◆ Source records:
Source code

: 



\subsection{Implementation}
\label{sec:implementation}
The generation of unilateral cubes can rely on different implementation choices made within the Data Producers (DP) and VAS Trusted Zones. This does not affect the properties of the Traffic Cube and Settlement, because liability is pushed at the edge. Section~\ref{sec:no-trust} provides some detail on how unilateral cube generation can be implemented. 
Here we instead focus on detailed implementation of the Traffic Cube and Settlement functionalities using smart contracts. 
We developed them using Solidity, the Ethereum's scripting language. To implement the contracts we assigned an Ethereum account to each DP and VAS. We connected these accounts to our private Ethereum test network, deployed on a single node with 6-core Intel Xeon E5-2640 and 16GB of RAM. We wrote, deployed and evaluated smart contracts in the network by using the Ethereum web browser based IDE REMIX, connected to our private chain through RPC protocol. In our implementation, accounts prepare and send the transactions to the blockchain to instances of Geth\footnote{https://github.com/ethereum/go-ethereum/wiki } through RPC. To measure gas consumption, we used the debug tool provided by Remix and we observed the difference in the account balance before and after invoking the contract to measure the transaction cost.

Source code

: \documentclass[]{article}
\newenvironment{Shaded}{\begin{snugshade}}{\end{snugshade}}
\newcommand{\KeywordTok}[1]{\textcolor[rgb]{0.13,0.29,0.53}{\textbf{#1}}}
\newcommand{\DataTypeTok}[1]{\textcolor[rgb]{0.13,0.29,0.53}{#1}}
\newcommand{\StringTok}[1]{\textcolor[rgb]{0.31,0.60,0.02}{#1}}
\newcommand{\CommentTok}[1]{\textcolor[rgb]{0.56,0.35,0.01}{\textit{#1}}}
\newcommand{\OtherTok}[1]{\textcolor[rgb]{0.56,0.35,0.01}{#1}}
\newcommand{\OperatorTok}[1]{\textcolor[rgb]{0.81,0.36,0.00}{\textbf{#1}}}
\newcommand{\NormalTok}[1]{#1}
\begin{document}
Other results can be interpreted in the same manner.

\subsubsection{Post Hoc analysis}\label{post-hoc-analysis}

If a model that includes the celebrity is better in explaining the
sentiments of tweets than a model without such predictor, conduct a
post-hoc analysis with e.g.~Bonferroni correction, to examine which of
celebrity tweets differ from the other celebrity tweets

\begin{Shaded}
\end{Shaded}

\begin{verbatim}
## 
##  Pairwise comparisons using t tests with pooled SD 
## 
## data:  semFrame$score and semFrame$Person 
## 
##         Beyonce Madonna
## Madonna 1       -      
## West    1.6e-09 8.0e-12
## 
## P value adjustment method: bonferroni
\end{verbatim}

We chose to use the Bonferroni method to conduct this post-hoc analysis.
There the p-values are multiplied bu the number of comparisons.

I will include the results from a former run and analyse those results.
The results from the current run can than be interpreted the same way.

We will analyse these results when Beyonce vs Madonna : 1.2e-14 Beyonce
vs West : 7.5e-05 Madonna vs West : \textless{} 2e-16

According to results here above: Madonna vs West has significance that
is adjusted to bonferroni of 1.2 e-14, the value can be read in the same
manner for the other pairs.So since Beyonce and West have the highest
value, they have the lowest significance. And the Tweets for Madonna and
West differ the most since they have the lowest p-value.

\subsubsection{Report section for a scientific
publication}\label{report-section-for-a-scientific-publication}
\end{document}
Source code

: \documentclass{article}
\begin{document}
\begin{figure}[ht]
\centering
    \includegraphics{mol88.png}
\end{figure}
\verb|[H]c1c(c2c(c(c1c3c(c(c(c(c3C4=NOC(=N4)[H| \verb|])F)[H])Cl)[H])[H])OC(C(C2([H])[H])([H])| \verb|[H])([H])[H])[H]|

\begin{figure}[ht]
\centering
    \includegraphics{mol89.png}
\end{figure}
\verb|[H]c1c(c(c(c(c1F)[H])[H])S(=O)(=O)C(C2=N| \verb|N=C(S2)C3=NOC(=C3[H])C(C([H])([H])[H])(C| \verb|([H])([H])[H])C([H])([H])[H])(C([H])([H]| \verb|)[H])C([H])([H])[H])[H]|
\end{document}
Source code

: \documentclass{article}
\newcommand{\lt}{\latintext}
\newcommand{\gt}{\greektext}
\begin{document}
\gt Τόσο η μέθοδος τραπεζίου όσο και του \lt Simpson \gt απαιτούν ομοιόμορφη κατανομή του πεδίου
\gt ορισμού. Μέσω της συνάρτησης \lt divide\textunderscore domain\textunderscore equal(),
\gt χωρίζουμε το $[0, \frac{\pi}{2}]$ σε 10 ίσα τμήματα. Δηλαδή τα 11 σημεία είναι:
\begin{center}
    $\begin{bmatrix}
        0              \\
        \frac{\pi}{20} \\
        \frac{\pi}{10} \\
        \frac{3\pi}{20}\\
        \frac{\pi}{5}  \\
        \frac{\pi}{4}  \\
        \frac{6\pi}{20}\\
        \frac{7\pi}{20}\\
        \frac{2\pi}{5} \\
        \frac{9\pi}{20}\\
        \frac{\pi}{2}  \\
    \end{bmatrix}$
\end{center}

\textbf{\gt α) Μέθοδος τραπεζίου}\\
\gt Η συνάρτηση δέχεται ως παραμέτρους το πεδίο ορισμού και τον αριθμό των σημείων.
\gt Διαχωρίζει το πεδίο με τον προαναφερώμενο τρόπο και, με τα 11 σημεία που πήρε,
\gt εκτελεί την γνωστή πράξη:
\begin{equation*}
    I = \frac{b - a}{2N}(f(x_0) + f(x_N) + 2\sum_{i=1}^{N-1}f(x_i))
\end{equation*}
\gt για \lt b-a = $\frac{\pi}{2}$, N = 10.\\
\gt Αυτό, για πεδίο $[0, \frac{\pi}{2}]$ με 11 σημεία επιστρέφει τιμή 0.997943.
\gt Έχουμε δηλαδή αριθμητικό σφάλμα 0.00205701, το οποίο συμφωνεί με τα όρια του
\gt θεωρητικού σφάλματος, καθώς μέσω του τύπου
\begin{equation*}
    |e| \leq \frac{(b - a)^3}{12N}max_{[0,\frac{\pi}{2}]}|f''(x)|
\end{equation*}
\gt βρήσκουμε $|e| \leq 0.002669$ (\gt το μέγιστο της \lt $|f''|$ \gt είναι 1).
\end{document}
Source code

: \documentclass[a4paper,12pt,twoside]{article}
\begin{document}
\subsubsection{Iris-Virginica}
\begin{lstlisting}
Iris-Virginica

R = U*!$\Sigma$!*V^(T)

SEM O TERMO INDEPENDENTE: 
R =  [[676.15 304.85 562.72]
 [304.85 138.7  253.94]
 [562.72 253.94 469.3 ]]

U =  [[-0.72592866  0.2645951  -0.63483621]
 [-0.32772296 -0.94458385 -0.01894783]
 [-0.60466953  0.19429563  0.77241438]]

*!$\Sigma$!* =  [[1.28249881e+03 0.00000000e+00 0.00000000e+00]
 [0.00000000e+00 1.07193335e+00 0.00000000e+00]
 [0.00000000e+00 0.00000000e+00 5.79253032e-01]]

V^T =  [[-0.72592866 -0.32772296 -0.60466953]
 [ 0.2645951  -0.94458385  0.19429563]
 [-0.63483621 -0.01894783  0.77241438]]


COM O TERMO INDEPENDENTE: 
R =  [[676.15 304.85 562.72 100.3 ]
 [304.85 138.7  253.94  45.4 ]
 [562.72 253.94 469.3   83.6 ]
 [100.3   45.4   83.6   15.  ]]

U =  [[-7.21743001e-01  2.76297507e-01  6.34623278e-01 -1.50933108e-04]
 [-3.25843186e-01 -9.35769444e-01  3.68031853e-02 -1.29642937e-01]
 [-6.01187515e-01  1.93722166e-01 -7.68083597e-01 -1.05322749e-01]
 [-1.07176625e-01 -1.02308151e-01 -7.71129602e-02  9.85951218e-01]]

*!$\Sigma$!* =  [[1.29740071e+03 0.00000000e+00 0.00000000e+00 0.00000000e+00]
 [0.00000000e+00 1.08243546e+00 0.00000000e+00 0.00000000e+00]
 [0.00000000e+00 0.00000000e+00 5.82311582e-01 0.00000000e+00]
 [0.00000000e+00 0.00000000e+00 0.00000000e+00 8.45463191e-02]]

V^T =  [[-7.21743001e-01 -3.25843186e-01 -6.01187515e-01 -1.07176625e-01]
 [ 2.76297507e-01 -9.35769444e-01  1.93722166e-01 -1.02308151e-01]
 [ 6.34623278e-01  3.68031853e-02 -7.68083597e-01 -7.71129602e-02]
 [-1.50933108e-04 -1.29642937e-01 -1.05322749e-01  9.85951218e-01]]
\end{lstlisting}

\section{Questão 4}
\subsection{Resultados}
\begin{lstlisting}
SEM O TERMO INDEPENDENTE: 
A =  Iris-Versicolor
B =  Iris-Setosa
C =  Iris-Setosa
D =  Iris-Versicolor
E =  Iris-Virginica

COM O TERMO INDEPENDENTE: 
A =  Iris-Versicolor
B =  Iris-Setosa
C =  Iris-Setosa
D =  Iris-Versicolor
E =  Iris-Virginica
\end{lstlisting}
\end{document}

◆ Your objective: For the word "Madonna", tally the lines above that hold it and answer with the number alone.

◆ Solution: 6